A mile a minute, high-pressure aeroplane laugh-maker.

Not to be left out, manufacturers of the Hudson automobile came out with a 1912 Mile-A-Minute Roadster in 1912. Here’s a photo of one in 1920 with a lot of miles on the odometer.

On 29 June 1899, the Brooklyn Daily Eagle had an advertisement for the L.A.W. Meet and Cyclists’ Carnival in Patchogue (NY) featuring “Mile A Minute Murphy” who had been “paced by locomotive. Charles Minthorn Murphy (October 1870 – 16 February 1950) was an American cycling athlete. He was also the first man to ride a bicycle for one mile in under a minute.

Idiomation did not find a published version that spoke of going a kilometer a minute which means this idiom is rooted in the Imperial measurement of speed.
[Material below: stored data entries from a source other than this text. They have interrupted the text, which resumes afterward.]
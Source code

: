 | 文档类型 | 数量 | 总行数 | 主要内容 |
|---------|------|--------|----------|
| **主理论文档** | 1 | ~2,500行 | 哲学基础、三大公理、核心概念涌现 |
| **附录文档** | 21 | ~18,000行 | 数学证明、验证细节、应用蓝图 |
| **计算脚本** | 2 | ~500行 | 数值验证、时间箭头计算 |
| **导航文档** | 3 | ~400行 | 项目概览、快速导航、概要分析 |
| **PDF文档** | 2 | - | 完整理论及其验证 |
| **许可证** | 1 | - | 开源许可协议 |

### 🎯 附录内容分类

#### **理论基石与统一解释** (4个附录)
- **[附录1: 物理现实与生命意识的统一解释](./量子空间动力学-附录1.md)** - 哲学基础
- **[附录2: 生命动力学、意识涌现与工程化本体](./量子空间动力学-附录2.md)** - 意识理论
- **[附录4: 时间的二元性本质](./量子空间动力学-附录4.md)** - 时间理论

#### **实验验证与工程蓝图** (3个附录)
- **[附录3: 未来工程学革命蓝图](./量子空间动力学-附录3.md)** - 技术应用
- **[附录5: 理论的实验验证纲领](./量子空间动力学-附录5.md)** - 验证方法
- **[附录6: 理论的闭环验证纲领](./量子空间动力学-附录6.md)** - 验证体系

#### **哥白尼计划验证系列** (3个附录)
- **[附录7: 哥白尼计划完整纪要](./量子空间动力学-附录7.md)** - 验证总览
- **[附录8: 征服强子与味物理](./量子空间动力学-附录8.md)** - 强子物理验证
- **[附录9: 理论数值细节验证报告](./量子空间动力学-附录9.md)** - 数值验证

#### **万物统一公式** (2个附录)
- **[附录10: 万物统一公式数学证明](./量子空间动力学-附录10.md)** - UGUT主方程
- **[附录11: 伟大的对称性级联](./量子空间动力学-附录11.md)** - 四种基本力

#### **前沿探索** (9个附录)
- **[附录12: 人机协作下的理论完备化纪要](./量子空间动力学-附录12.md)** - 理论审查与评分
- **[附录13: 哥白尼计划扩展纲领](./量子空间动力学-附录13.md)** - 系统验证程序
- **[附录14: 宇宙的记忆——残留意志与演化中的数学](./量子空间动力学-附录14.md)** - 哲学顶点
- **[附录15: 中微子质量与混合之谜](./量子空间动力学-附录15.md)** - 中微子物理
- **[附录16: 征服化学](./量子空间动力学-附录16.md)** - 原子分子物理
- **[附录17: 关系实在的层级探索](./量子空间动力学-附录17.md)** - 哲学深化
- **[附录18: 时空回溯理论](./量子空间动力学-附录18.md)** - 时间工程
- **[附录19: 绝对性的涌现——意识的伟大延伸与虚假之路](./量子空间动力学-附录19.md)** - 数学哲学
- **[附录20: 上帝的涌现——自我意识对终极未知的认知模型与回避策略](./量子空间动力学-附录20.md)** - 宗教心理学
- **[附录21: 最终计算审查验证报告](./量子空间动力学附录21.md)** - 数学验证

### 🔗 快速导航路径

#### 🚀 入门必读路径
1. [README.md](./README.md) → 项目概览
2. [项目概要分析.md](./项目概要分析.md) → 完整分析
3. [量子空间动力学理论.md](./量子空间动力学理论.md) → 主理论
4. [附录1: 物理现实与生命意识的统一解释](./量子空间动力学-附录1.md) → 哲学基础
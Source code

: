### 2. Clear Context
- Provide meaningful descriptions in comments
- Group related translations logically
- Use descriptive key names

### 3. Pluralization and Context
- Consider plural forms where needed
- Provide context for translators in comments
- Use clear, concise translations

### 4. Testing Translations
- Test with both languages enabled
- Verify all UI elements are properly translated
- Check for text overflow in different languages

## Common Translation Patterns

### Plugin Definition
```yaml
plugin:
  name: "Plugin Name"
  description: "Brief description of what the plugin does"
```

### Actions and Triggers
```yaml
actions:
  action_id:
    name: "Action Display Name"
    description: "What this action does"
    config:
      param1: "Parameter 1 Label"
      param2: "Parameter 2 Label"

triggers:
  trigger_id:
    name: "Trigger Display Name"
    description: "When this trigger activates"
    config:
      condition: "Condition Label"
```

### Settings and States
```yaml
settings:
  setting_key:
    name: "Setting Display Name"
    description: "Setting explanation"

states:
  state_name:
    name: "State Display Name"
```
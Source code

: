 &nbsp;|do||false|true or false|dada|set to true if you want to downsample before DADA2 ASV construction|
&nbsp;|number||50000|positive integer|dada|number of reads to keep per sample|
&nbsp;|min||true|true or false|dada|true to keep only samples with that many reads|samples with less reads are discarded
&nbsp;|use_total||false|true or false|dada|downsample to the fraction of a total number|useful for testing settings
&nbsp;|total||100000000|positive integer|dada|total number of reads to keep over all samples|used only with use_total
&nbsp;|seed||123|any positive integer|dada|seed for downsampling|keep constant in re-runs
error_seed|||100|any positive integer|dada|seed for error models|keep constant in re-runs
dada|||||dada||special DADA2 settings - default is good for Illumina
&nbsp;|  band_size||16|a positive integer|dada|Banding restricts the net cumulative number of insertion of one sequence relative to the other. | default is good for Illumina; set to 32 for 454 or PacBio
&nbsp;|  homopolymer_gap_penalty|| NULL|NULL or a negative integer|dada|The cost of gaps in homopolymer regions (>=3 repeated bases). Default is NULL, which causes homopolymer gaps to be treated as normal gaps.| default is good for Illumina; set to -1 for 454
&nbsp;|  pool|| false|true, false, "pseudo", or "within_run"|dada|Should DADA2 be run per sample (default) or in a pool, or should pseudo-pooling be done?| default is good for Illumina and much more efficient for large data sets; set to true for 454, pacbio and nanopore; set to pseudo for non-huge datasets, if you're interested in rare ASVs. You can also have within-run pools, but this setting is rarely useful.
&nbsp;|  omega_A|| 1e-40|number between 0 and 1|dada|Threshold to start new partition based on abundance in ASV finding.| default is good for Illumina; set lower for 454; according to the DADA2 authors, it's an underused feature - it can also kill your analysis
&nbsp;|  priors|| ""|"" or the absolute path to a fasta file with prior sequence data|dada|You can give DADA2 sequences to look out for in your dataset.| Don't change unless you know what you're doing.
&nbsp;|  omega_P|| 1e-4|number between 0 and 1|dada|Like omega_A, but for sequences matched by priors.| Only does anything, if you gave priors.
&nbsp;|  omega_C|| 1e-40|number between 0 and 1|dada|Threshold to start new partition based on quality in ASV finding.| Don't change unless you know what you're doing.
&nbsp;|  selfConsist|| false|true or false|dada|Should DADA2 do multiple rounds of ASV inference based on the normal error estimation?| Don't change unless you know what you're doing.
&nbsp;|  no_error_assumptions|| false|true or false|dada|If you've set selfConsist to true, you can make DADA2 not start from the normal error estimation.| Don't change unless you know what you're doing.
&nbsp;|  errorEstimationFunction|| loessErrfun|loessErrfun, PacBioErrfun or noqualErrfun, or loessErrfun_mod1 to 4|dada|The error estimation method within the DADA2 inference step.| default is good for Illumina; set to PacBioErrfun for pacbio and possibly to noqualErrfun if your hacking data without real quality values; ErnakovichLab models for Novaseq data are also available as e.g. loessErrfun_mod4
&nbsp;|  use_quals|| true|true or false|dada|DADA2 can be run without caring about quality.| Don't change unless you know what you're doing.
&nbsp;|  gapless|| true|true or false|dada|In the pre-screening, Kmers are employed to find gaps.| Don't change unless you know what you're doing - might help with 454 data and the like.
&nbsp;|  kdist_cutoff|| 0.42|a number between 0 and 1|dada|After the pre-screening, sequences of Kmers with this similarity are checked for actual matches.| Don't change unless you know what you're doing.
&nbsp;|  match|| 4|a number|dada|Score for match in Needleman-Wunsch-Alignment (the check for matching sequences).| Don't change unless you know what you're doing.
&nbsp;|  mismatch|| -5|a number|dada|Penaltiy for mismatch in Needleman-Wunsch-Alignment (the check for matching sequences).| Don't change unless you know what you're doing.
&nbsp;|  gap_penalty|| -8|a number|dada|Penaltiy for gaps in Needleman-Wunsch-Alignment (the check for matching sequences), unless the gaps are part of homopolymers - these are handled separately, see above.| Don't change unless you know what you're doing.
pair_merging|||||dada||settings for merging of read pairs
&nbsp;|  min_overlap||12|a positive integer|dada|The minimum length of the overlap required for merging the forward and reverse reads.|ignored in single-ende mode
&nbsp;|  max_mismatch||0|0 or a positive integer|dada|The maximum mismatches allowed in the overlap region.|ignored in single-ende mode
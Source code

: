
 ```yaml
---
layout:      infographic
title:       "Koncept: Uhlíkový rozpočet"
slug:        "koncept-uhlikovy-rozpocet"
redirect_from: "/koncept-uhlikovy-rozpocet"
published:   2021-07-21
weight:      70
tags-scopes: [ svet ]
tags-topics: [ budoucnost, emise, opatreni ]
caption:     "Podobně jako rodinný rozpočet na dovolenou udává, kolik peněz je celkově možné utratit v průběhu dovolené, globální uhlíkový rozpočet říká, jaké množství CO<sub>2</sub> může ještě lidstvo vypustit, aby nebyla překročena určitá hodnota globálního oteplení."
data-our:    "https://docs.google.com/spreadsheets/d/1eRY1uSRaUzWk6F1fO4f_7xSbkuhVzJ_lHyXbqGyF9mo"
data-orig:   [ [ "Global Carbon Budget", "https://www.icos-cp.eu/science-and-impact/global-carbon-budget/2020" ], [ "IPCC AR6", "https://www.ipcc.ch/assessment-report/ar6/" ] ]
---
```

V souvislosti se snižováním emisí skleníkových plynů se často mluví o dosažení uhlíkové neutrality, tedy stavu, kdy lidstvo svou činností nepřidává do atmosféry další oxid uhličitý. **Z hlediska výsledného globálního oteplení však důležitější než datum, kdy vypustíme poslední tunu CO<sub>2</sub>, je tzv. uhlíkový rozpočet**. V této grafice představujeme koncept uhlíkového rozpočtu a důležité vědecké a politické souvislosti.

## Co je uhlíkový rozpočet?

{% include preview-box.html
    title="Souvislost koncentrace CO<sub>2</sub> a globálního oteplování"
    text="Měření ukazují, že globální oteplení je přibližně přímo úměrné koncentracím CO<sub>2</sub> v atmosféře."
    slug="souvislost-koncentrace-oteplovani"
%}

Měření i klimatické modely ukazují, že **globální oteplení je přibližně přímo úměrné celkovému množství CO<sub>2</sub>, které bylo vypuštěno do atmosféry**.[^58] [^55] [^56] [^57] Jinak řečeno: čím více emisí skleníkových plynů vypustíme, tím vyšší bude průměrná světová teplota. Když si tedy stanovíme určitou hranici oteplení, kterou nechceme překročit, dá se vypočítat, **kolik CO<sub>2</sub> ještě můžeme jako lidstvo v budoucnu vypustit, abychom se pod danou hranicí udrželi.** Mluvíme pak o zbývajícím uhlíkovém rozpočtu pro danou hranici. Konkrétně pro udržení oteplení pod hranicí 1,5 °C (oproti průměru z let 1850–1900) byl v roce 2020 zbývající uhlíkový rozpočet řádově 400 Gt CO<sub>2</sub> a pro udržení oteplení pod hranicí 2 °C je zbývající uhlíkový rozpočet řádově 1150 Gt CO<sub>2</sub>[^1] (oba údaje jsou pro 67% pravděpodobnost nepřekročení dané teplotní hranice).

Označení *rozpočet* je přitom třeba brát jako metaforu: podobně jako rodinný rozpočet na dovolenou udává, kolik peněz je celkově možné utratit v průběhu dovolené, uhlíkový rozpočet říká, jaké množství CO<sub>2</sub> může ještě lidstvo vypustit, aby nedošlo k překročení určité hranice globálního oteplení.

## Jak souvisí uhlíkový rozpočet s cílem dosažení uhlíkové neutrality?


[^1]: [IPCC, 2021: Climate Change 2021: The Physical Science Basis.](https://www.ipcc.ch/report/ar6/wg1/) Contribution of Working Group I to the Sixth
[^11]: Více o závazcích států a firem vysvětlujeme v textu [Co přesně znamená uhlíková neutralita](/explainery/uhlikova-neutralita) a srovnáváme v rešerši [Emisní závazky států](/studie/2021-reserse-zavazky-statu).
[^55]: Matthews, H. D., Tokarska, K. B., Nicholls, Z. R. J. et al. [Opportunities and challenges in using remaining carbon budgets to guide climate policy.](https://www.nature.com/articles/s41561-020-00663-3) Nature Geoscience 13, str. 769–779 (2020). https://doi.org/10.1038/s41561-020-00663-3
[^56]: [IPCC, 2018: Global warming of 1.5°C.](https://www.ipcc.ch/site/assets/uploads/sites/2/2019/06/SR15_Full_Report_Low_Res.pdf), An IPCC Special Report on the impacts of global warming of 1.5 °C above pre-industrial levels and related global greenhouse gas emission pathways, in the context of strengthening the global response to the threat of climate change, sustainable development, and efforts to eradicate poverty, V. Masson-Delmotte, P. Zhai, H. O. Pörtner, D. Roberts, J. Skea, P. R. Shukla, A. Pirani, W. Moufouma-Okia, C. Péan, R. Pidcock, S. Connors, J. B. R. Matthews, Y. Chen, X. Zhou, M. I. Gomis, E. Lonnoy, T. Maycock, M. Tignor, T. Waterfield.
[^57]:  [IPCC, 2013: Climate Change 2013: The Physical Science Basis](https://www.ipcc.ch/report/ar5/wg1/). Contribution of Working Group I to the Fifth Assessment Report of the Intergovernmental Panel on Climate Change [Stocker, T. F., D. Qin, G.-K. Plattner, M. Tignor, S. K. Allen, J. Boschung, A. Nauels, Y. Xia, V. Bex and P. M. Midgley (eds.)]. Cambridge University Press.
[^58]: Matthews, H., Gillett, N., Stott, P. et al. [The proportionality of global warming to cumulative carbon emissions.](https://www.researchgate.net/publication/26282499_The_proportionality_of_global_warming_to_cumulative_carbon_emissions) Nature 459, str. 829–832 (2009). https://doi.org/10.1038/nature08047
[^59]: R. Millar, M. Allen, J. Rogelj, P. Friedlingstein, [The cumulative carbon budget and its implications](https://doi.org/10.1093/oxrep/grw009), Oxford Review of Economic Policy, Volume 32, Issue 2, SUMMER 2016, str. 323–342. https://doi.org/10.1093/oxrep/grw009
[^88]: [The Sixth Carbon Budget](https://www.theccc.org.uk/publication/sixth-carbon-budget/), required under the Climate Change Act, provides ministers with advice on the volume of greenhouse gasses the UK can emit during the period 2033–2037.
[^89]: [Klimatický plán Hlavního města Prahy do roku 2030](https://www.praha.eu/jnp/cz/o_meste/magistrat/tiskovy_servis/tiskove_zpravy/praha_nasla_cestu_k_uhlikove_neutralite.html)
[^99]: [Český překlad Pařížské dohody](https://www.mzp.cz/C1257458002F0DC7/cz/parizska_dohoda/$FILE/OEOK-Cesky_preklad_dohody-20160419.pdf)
Idiomation did, however, find out that someone can actually talk nineteen to the dozen (which sounds like an amazing feat all in itself) when talking a mile a minute, and that people who do, are often thought of as motor mouths.

It would appear that the idiom a mile a minute came into being when cars were clocked at sixty miles per hour because there’s no mention of a mile a minute before motor cars came to be — even if go like sixty existed when trains were the mode of transportation.